Again, after Nomination and Election followed Confirmation, a process well calculated to elicit any sinister dealings which might have influenced the previous steps. On a day appointed by the Archbishop, all persons whatever that had any objection to urge against the Election or person elected, were cited to appear in the cathedral church of the vacant Diocese. The Archbishop was himself to be in attendance as judge, to confirm or annul what had passed, according to the evidence which should come before him. The publicity of this process, and the circumstance that it was conducted in a place of all others the most interested in the result, seemed calculated to preclude any very flagrant neglect of duty.

But, should no obstacle have interfered with the will of the State, either in Election or Confirmation, it still remained with the Archbishop to decide whether he was justified in consecrating: and in deciding this he was left to the dictates of his own con science, exposed indeed to the vindictive tyranny of power, but uncontrolled by any law, and responsible to no earthly tribunal.

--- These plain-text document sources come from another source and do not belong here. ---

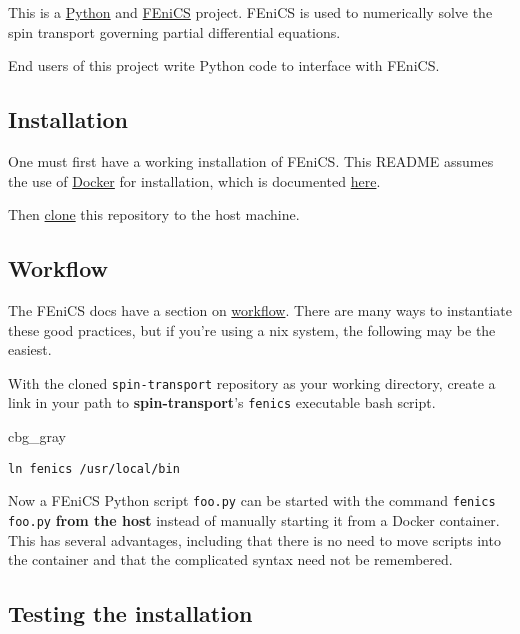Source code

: \documentclass[%
oneside,                 %
final,                   %
10pt]{article}
\newenvironment{_cod_tight}[1]{
   \def\FrameCommand{\colorbox{#1}}
   \FrameRule0.6pt\MakeFramed {\FrameRestore}\vskip3mm}
   {\vskip0mm\endMakeFramed}
\newenvironment{cod}[1]{
\bgroup\rmfamily
\fboxsep=0mm\relax
\begin{_cod_tight}{#1}
\list{}{\parsep=-2mm\parskip=0mm\topsep=0pt\leftmargin=2mm
\rightmargin=2\leftmargin\leftmargin=4pt\relax}
\item\relax}
{\endlist\end{_cod_tight}\egroup}
\begin{document}
This is a \href{{https://www.python.org/}}{Python} and \href{{https://fenicsproject.org/}}{FEniCS} project. FEniCS is used to numerically solve the spin transport governing partial differential equations.

End users of this project write Python code to interface with FEniCS.

\subsection{Installation}

One must first have a working installation of FEniCS.
This README assumes the use of \href{{https://www.docker.com/}}{Docker} for installation, which is documented \href{{http://fenics.readthedocs.io/projects/containers/en/latest/}}{here}.

Then \href{{https://help.github.com/articles/cloning-a-repository/}}{clone} this repository to the host machine.

\subsection{Workflow}

The FEniCS docs have a section on \href{{http://fenics.readthedocs.io/projects/containers/en/latest/work_flows.html}}{workflow}.
There are many ways to instantiate these good practices, but if you're using a \*nix system, the following may be the easiest.

With the cloned \texttt{spin-transport} repository as your working directory, create a link in your path to \textbf{spin-transport}'s \texttt{fenics} executable bash script.

\begin{cod}{cbg_gray}\begin{verbatim}
ln fenics /usr/local/bin
\end{verbatim}
\end{cod}
\noindent

Now a FEniCS Python script \texttt{foo.py} can be started with the command \texttt{fenics foo.py} \textbf{from the host} instead of manually starting it from a Docker container.
This has several advantages, including that there is no need to move scripts into the container and that the complicated syntax need not be remembered.

\subsection{Testing the installation}
\end{document}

Thus it appears that in the most arbitrary and tyrannical times the constitution of England recognised three independent checks to the King’s appointment, allowing a veto to be put upon it either at Election, Confirmation, or Consecration. These checks were, indeed, frequently overpowered by the capricious tyranny of the feudal system, or the still more capricious interference of the Bishop of Rome. Perhaps, also, though upon the whole well adapted to the times in which they were devised, they are unsuited to those in which we live. Yet it is evident, that what ever difference exists between those times and our own, it is a difference in our favour; whatever checks to abuse of power could exist then, might exist, and more effectually, now; nor can any objection we may make against the particular checks adopted under the feudal system, be an argument for abolishing them without finding a substitute.

The object of these remarks is not to raise impatience and complaint, or to suggest changes in present arrangements, which, except under certain contingencies, it might be wrong to contemplate, but merely to set before the Church its position. I have shown what it was in the middle ages, in order to assist our minds in the inquiry; let us, with the same object, now advance to the consideration of its present condition.

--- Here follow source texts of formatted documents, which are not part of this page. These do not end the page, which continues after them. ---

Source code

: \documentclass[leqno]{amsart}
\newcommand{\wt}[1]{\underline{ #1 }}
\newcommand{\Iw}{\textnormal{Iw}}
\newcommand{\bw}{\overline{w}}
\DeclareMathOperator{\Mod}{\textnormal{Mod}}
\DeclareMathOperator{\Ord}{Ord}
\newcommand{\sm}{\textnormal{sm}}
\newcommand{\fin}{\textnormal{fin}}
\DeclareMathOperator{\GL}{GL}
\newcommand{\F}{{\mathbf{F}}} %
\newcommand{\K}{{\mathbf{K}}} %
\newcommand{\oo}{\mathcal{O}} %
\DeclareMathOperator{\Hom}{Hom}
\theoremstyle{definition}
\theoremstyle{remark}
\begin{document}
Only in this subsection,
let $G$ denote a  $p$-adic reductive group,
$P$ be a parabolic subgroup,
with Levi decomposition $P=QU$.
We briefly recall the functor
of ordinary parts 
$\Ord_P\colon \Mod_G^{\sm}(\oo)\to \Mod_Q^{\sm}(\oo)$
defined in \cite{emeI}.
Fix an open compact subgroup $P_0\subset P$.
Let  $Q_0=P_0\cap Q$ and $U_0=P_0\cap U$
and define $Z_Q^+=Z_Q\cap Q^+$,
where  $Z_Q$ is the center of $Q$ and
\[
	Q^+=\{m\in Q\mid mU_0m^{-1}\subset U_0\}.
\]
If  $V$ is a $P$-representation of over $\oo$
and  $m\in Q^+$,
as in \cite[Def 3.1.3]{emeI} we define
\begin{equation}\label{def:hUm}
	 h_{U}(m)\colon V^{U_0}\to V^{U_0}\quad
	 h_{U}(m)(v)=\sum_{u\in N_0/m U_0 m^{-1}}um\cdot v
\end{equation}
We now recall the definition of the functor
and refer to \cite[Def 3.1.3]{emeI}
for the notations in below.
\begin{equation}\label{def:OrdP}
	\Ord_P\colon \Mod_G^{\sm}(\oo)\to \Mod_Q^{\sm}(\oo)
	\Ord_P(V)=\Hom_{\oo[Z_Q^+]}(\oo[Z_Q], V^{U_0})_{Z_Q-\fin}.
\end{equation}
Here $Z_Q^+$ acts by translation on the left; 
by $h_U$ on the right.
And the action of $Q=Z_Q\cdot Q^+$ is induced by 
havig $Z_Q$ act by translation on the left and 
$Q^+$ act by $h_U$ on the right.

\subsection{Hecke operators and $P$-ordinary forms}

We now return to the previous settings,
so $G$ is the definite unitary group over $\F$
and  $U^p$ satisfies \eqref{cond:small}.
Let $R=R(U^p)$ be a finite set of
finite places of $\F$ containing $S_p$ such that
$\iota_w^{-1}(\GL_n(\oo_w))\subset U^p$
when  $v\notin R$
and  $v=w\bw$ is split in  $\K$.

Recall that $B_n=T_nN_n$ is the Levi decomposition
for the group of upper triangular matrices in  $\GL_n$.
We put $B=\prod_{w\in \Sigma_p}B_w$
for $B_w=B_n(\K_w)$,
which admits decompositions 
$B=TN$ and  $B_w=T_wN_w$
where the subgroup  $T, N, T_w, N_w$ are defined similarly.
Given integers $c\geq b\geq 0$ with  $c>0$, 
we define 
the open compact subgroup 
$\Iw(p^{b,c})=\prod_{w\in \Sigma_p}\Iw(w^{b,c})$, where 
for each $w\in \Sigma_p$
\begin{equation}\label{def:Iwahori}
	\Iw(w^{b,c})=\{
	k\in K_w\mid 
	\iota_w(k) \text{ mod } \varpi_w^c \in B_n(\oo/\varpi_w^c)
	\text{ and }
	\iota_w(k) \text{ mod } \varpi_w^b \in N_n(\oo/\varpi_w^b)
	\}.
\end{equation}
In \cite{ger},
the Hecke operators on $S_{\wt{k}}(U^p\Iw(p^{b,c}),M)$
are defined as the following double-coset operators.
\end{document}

It cannot be denied that at present it is treated far more arbitrarily, and is more completely at the mercy of the chance government of the day, than ever our forefathers were under the worst tyranny of the worst times. Election, Confirmation, Consecration, instead of being rendered more efficient checks than formerly, are now so arranged as to offer the least possible hindrance to the most exceptionable appointments of a godless ministry. As to Election: the Dean and Chapter, with whom it still formally rests, have only twelve days given them to inquire into the character of the person nominated, who may be an entire stranger to every one of them, or known through report most unfavourably; if they fail to elect in this time, election becomes unnecessary, and the Crown presents without it. And now the Dean and Chapter have eight days given them, and the Archbishop twenty, for reflection; if within these periods the former fails to go through the form of election, send the latter to consecrate, both parties subject themselves to the pains and penalties of a Praemunire, i. e. all their goods, ecclesiastical and personal, are liable to confiscation, and themselves to imprisonment till such time as they submit. Such is the legal urgency which has been substituted for the violence of former times: and thus, as the law now exists, we have actually no check on the appointments of a Socinian (if it so happen) or Infidel Minister, guided by the more violent influences of a legislative body, for which I feel too much respect as a political power, to express an opinion about certain portions of its members.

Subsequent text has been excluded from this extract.